The Knight Frank Active Capital Survey 2026 identifies seven tightly clustered forces that will define investment decisions in the year ahead.

Together, they form the strategic backdrop for capital deployment, where macro-economic and financial anchors meet geopolitical headwinds and structural tailwinds.

Seven forces shaping capital decisions in 2026
Source: Knight Frank

Cost of capital sets the cadence

1. Interest rates: 54% of respondents cite this as a top three theme influencing their real estate decisions.

Interest rates remain the single most influential factor shaping underwriting and timing.

Even modest reductions may help narrows bid–ask spreads and unlock liquidity in transparent markets. Volatility is set to persist but, in most geographies, (except some geographies such as Japan), forecasts suggest rates have reduced from their recent peak.
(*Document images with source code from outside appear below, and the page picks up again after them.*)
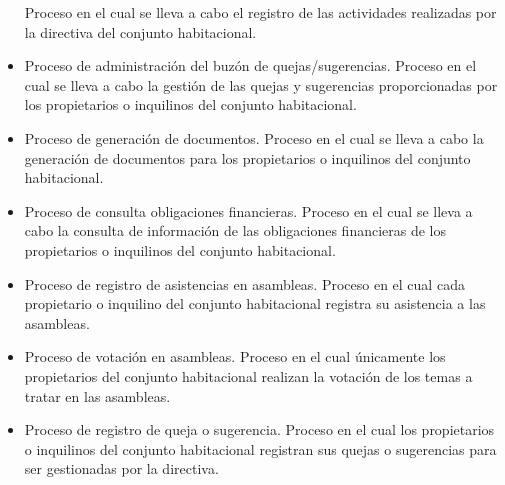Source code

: \begin{itemize}
    Proceso en el cual se lleva a cabo el registro de las actividades realizadas por la directiva del conjunto habitacional.
    \item Proceso de administración del buzón de quejas/sugerencias.
    Proceso en el cual se lleva a cabo la gestión de las quejas y sugerencias proporcionadas por los propietarios o inquilinos del conjunto habitacional.
    \item Proceso de generación de documentos.
    Proceso en el cual se lleva a cabo la generación de documentos para los propietarios o inquilinos del conjunto habitacional.
    \item Proceso de consulta obligaciones financieras.
    Proceso en el cual se lleva a cabo la consulta de información de las obligaciones financieras de los propietarios o inquilinos del conjunto habitacional.
    \item Proceso de registro de asistencias en asambleas.
    Proceso en el cual cada propietario o inquilino del conjunto habitacional registra su asistencia a las asambleas.
    \item Proceso de votación en asambleas.
    Proceso en el cual únicamente los propietarios del conjunto habitacional realizan la votación de los temas a tratar en las asambleas.
    \item Proceso de registro de queja o sugerencia.
    Proceso en el cual los propietarios o inquilinos del conjunto habitacional registran sus quejas o sugerencias para ser gestionadas por la directiva.
\end{itemize}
Overall stable to downwards outlook for rates in 2026
Source: Oxford Economics, Macrobond, Knight Frank

3. Bond yields: (31%). Bond yields function as a critical ‘risk-free rate’ anchor particularly for core pricing and relative value. Elevated bond yields have meant that for multi-asset investors, including some pension funds, bonds have had the edge, albeit as we head into 2026 10-year government bond yields have been easing, albeit yield curves have been steepening, meaning that long-income strategies may face higher risk-free rates. Rental growth, of course, also plays into the real estate yield calculation, underpinning the investor interest in occupier demand – the second most cited top-three theme influencing commercial real estate investment.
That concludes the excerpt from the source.